The good news is, we're hiring! We're looking for a marketer for all our pubs as well as an editor/evangelist for WhichTestWon.
When you're a small company, the stakes are enormously high for each new hire. Someone who doesn't work out can easily set you back six months or more.
I've never found resume-surfing useful. Too much BS, too hard to compare apples-to-apples. LinkedIn profile surfing is better, especially for online marketing and editorial positions, because those skills are exhibited in your LinkedIn profile. I review the quality of your connections and groups, whether you link anywhere, if anyone recommends you, your Twitter stream, etc. (Yes, I've dumped some people who had great resumes but lousy LinkedIn pages into my "no thanks" pile in the past.)

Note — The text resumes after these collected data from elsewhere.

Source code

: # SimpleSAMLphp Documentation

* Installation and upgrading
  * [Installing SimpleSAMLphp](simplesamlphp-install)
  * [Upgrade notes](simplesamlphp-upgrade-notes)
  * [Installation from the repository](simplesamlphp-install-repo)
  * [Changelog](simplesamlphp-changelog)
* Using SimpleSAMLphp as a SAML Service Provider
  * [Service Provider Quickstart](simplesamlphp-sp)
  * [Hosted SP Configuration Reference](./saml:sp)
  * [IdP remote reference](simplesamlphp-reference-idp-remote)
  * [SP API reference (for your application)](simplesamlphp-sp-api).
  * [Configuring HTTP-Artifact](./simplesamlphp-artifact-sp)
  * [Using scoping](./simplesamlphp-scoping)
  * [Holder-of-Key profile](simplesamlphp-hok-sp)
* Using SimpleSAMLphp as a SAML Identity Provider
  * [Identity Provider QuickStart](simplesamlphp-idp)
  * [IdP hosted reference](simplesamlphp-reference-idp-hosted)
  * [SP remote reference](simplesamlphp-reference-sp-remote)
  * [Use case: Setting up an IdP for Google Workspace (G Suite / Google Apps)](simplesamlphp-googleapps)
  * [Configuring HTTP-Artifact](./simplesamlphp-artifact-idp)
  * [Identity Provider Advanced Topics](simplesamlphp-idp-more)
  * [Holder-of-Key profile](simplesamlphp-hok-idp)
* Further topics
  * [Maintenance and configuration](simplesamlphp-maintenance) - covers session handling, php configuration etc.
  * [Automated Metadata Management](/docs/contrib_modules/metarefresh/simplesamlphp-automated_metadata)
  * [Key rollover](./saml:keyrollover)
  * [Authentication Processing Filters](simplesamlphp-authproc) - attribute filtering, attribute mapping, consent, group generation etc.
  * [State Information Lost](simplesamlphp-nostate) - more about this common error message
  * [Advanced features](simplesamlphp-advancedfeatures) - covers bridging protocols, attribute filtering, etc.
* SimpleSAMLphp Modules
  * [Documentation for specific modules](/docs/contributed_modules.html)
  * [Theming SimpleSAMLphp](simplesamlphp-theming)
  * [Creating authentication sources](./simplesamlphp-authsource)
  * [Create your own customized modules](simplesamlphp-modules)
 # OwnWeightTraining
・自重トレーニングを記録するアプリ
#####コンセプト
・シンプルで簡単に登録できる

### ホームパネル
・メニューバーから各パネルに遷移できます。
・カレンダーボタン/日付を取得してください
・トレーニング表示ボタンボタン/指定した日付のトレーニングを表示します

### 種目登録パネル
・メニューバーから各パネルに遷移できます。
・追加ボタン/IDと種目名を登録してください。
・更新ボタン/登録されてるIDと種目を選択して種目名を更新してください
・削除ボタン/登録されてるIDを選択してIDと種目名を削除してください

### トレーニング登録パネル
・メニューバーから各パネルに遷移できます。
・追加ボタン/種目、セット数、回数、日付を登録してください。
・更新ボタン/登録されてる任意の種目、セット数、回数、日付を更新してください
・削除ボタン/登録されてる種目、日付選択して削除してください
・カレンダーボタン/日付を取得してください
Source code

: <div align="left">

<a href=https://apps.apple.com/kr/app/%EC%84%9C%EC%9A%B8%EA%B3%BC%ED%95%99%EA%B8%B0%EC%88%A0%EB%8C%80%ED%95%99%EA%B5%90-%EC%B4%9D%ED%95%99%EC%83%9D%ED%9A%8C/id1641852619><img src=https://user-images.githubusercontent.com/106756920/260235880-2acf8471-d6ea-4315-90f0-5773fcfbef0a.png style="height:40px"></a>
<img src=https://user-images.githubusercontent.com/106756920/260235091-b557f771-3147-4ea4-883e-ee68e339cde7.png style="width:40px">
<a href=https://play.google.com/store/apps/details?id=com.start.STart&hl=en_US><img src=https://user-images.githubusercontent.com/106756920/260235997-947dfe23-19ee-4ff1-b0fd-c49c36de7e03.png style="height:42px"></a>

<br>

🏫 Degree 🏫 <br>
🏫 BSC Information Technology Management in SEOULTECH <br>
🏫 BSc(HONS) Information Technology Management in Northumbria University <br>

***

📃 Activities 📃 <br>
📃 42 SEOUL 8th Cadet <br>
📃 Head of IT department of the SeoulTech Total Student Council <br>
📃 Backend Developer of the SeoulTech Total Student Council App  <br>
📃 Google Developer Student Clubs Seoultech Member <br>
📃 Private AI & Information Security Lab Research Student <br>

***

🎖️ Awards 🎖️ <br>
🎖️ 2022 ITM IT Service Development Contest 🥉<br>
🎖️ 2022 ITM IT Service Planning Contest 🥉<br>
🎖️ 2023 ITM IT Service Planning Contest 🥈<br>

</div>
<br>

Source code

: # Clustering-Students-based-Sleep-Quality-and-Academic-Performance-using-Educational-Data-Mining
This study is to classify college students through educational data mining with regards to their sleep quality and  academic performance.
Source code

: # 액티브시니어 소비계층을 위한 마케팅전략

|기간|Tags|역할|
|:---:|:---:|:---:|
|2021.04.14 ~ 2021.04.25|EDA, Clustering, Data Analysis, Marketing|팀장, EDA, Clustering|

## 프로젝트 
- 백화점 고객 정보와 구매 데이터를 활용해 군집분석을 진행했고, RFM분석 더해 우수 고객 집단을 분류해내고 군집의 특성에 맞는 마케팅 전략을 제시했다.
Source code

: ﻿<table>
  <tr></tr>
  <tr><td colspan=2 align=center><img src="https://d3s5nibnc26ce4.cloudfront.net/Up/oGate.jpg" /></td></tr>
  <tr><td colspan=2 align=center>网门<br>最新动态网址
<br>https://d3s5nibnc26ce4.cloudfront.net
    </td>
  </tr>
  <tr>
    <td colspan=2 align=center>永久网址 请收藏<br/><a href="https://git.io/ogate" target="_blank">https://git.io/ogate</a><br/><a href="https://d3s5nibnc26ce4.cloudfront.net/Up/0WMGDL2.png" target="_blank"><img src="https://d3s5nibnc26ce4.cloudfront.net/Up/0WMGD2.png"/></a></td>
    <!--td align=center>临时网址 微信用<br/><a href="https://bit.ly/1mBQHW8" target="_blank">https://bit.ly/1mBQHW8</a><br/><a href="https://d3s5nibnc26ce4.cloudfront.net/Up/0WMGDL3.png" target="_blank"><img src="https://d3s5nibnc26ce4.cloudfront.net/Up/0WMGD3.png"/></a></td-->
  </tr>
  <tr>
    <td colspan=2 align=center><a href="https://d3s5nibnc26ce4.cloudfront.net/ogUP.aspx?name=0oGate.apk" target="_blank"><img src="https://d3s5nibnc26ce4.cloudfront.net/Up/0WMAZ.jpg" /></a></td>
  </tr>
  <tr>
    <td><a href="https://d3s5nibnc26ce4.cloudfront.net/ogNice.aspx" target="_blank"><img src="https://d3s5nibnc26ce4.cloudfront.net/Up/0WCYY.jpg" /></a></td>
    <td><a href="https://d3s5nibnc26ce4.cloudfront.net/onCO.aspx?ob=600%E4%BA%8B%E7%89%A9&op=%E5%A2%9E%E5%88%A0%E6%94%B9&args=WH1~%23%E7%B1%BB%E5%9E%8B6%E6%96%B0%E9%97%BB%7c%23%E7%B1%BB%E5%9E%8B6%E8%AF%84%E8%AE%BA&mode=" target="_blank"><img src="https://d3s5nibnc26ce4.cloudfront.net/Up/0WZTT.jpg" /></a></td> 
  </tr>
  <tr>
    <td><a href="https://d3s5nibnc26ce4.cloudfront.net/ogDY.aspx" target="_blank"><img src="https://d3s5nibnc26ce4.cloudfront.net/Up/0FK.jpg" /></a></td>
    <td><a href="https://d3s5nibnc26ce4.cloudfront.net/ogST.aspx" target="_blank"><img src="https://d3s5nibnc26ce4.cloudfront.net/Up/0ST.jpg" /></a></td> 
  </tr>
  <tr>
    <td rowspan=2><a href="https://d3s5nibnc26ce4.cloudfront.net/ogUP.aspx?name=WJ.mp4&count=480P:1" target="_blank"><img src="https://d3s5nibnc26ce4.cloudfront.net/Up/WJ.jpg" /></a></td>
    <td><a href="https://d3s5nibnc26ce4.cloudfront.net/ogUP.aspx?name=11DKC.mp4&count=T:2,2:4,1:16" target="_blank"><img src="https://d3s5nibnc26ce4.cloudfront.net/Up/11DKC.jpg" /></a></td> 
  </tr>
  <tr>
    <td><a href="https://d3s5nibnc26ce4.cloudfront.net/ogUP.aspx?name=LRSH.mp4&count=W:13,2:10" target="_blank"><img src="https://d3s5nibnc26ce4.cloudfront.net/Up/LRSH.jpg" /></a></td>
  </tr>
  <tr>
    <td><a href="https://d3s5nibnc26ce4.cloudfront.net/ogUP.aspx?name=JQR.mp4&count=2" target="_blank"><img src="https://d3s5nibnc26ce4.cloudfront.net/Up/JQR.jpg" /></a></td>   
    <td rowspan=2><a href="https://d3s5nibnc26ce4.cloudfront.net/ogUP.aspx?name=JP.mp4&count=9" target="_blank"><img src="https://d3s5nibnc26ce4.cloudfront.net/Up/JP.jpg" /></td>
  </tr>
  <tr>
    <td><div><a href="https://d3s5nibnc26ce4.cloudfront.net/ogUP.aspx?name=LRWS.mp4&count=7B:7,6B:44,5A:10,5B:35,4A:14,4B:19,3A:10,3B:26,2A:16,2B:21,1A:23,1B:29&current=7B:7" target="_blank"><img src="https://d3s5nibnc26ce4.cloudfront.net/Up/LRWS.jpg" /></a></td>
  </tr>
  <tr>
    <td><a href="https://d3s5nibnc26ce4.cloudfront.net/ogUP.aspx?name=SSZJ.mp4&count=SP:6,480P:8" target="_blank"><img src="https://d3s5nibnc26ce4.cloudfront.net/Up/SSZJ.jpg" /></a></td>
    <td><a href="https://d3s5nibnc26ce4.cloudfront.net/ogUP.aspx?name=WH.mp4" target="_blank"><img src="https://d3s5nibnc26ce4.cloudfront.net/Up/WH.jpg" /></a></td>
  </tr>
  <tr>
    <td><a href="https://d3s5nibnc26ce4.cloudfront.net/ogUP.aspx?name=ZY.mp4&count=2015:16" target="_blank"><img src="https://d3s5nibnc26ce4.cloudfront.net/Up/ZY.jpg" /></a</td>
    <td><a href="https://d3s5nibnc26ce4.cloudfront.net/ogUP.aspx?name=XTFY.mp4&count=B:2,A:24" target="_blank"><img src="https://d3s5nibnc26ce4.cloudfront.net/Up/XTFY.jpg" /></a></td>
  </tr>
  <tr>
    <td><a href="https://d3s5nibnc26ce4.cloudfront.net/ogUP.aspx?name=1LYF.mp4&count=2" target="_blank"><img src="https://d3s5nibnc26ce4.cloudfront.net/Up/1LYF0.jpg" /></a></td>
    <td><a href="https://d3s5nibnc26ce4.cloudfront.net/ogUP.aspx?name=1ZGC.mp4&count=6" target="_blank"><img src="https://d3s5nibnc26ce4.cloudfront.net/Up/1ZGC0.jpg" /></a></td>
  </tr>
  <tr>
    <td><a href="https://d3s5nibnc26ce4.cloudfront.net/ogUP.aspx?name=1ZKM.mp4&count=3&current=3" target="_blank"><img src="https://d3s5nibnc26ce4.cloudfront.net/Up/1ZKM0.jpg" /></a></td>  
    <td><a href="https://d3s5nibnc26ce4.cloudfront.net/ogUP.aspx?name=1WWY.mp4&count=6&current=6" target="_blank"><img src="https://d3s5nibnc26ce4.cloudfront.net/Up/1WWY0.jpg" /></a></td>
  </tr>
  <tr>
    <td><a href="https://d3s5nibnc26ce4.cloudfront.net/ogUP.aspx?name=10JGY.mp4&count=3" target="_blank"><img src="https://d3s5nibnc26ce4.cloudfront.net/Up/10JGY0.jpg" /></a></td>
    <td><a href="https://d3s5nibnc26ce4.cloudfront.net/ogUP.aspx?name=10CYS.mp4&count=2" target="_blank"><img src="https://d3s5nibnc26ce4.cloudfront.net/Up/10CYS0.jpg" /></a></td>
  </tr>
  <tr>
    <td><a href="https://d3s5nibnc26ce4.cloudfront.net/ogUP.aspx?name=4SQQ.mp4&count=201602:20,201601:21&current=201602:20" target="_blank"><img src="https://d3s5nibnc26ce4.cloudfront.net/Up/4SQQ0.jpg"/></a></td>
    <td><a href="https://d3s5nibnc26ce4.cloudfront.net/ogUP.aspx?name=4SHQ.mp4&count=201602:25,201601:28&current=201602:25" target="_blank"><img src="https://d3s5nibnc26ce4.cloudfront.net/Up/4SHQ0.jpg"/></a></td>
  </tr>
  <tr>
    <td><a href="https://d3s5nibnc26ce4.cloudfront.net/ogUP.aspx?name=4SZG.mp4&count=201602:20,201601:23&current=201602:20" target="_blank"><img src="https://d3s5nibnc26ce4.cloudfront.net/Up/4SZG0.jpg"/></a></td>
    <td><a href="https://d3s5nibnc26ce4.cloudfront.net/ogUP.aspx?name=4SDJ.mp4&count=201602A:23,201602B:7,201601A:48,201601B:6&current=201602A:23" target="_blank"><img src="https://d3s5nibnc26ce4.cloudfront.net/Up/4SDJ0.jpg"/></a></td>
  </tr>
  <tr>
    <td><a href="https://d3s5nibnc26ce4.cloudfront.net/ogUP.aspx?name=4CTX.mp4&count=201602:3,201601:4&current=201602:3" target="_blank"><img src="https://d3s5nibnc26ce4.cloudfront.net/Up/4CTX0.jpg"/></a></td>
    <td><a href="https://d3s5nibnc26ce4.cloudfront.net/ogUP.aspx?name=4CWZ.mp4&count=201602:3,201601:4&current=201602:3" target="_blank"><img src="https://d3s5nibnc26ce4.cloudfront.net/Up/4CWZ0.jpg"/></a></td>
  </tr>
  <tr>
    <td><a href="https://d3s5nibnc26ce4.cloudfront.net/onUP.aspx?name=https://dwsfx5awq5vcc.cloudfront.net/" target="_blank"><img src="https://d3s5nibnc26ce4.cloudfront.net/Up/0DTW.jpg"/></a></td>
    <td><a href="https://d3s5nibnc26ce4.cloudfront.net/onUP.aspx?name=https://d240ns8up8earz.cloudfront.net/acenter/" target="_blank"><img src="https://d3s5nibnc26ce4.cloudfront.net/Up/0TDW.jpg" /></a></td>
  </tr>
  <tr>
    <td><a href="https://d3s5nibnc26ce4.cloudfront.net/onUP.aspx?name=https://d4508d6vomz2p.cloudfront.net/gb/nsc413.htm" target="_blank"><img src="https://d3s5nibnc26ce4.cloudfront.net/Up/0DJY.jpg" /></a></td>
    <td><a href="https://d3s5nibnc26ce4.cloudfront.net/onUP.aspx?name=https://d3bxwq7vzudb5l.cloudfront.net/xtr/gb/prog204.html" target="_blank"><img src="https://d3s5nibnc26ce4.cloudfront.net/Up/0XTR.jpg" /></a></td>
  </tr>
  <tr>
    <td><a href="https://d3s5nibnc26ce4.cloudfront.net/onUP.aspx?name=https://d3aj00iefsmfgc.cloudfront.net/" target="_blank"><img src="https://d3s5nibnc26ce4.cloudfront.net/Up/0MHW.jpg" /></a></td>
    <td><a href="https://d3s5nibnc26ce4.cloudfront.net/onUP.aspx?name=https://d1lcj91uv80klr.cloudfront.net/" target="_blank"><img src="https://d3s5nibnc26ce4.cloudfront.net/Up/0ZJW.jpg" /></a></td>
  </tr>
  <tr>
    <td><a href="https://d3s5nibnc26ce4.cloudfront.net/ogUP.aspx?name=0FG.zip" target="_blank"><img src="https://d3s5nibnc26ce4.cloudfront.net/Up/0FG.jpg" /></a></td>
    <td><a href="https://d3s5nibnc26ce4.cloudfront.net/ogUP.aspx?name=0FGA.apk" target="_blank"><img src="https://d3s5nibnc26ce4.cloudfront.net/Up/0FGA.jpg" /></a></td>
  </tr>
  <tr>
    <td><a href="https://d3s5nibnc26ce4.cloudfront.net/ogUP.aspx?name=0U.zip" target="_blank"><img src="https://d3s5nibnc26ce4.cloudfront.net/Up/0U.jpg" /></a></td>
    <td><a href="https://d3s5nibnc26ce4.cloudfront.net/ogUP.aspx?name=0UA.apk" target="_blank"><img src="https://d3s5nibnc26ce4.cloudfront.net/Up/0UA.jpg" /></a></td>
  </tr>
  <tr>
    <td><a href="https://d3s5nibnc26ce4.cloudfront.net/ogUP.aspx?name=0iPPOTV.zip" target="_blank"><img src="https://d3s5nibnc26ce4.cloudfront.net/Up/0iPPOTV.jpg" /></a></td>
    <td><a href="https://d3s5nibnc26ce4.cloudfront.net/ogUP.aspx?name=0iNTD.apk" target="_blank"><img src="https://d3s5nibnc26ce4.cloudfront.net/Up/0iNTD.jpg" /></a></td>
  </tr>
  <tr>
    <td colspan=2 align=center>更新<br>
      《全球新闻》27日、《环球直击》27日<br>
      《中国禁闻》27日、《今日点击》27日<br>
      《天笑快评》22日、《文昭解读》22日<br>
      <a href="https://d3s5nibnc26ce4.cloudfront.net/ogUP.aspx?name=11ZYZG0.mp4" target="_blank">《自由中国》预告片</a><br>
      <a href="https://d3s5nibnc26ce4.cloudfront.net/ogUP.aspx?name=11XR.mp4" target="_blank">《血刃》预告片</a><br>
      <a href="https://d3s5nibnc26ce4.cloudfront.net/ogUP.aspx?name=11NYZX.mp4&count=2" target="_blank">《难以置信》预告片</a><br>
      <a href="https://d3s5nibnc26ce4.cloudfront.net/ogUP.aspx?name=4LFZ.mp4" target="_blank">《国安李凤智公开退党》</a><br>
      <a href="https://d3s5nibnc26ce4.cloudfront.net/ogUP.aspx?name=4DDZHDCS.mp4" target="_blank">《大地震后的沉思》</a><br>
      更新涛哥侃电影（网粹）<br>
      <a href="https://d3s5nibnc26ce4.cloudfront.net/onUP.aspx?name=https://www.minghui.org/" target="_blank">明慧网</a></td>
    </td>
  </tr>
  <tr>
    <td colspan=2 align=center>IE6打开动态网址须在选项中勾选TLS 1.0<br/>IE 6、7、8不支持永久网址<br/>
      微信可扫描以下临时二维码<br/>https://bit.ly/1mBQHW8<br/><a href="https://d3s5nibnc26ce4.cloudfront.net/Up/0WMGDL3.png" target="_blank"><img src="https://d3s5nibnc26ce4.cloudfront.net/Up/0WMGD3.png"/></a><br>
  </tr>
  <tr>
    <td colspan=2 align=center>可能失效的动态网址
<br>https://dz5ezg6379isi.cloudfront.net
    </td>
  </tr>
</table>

I also use our online application forms, built via our FormStack account (I used to use online survey software, but the URLs scared applicants thinking my job opening was survey spam) to do the first round of evaluations. Some questions are the same - your contact info, your LinkedIn ID, etc - but mostly the questions are developed specifically for the position in question.
I ask two types of questions -- one set is for specific hands-on experience; ie., please rate on a scale how expert you are at each of the items on a list of what's required for the job. The other set is for rating your likes/dislikes for various parts of the job. I've believe you not only have to know what you're doing, but you have to have a genuine enthusiasm for it to work at our company.
BTW: If you rate yourself "very high" in everything on both lists, chances are we'll knock you off the list as well. Nobody is excellent at and utterly enthusiastic about every part of a job. It's unrealistic.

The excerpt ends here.